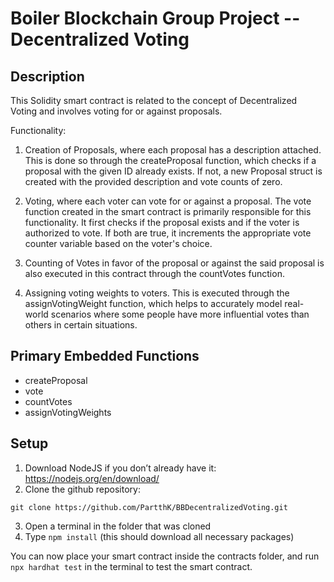 # Boiler Blockchain Group Project -- Decentralized Voting

## Description

This Solidity smart contract is related to the concept of Decentralized Voting and involves voting for or against proposals.

Functionality:
1. Creation of Proposals, where each proposal has a description attached. This is done so through the createProposal function, which checks if a proposal with the given ID already exists. If not, a new Proposal struct is created with the provided description and vote counts of zero.

2. Voting, where each voter can vote for or against a proposal. The vote function created in the smart contract is primarily responsible for this functionality. It first checks if the proposal exists and if the voter is authorized to vote. If both are true, it increments the appropriate vote counter variable based on the voter's choice.

3. Counting of Votes in favor of the proposal or against the said proposal is also executed in this contract through the countVotes function.

4. Assigning voting weights to voters. This is executed through the assignVotingWeight function, which helps to accurately model real-world scenarios where some people have more influential votes than others in certain situations.


## Primary Embedded Functions

- createProposal
- vote
- countVotes
- assignVotingWeights


## Setup

1. Download NodeJS if you don’t already have it: https://nodejs.org/en/download/ 
2. Clone the github repository: 
```
git clone https://github.com/PartthK/BBDecentralizedVoting.git
```
3. Open a terminal in the folder that was cloned
4. Type ```npm install``` (this should download all necessary packages)

You can now place your smart contract inside the contracts folder, and run ```npx hardhat test``` in the terminal to test the smart contract.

Activity
Above are the records; copy exactly the lines from the line with "## Description" through the line with "1. Download NodeJS", both included.

Output of the task
## Description

This Solidity smart contract is related to the concept of Decentralized Voting and involves voting for or against proposals.

Functionality:
1. Creation of Proposals, where each proposal has a description attached. This is done so through the createProposal function, which checks if a proposal with the given ID already exists. If not, a new Proposal struct is created with the provided description and vote counts of zero.

2. Voting, where each voter can vote for or against a proposal. The vote function created in the smart contract is primarily responsible for this functionality. It first checks if the proposal exists and if the voter is authorized to vote. If both are true, it increments the appropriate vote counter variable based on the voter's choice.

3. Counting of Votes in favor of the proposal or against the said proposal is also executed in this contract through the countVotes function.

4. Assigning voting weights to voters. This is executed through the assignVotingWeight function, which helps to accurately model real-world scenarios where some people have more influential votes than others in certain situations.


## Primary Embedded Functions

- createProposal
- vote
- countVotes
- assignVotingWeights


## Setup

1. Download NodeJS if you don’t already have it: https://nodejs.org/en/download/ 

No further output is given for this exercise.